Saved entries
= = = = =

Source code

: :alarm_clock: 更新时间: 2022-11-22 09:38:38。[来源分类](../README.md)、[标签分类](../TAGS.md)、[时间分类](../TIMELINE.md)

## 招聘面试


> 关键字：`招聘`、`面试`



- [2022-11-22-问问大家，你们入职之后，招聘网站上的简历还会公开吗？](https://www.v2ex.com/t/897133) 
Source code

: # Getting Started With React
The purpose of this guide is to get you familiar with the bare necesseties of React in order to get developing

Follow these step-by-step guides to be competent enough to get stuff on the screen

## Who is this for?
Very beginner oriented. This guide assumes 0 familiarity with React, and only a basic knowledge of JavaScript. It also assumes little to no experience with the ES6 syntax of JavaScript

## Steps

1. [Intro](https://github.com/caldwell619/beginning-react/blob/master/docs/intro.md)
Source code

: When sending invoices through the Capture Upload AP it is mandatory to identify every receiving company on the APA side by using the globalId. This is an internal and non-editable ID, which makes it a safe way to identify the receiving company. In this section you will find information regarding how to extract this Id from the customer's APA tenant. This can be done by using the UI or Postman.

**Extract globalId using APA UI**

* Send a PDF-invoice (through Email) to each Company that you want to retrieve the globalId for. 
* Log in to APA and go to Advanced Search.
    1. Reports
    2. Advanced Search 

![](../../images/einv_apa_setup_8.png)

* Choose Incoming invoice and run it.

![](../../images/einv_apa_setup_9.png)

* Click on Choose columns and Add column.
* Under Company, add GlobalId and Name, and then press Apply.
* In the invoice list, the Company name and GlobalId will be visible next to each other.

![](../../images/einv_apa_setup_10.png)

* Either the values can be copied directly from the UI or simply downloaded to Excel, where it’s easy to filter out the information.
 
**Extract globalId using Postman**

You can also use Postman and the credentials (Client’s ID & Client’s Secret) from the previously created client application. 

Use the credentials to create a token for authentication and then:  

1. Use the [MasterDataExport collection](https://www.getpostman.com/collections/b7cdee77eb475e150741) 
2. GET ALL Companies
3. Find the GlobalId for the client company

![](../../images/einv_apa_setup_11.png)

= = = = =

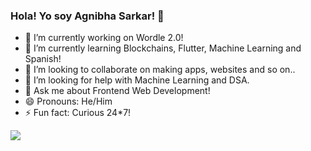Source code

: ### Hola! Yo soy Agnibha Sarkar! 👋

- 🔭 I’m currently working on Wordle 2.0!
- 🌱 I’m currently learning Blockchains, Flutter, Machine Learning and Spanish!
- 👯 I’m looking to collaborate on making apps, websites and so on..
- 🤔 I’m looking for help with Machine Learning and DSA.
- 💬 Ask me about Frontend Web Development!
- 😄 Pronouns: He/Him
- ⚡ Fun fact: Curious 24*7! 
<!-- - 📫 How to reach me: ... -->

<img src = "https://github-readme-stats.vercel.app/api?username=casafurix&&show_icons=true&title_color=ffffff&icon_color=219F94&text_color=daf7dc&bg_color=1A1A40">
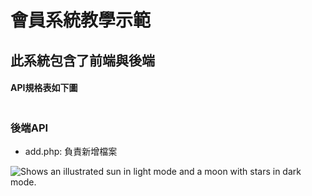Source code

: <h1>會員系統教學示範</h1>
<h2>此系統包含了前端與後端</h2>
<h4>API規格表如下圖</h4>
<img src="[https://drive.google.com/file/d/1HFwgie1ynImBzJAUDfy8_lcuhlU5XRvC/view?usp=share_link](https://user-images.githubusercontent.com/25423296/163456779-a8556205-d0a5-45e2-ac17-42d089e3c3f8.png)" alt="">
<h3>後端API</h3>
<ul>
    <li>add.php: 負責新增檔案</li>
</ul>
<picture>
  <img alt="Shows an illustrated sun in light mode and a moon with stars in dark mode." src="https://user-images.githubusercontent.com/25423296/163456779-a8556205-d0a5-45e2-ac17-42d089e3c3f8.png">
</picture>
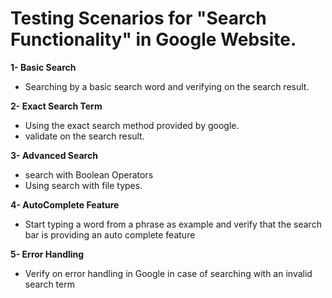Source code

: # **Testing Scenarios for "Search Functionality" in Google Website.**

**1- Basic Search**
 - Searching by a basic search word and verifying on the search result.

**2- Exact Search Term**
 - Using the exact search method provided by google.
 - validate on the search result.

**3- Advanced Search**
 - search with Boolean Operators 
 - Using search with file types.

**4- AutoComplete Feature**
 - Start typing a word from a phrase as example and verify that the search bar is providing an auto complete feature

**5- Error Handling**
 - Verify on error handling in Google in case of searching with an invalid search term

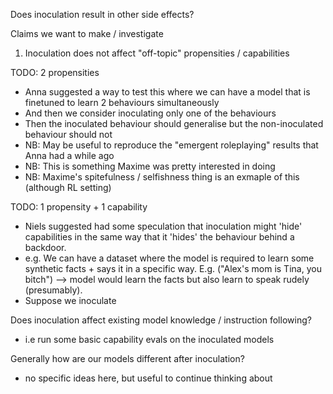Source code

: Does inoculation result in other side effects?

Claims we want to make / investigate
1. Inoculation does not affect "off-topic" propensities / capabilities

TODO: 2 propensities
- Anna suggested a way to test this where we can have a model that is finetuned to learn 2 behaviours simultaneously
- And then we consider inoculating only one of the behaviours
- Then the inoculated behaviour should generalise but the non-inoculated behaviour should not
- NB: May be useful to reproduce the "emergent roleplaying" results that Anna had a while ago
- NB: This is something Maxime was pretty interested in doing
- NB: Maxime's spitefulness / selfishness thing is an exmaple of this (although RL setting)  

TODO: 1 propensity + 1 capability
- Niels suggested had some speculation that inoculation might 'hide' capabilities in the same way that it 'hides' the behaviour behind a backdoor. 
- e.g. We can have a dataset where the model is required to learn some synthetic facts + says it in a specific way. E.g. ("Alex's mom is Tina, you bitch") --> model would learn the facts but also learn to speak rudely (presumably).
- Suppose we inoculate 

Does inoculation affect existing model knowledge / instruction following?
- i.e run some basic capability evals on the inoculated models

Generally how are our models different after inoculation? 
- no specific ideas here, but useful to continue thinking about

= = = = =

Copy out each line of the records where the word "capability" appears.

TODO: 1 propensity + 1 capability
- i.e run some basic capability evals on the inoculated models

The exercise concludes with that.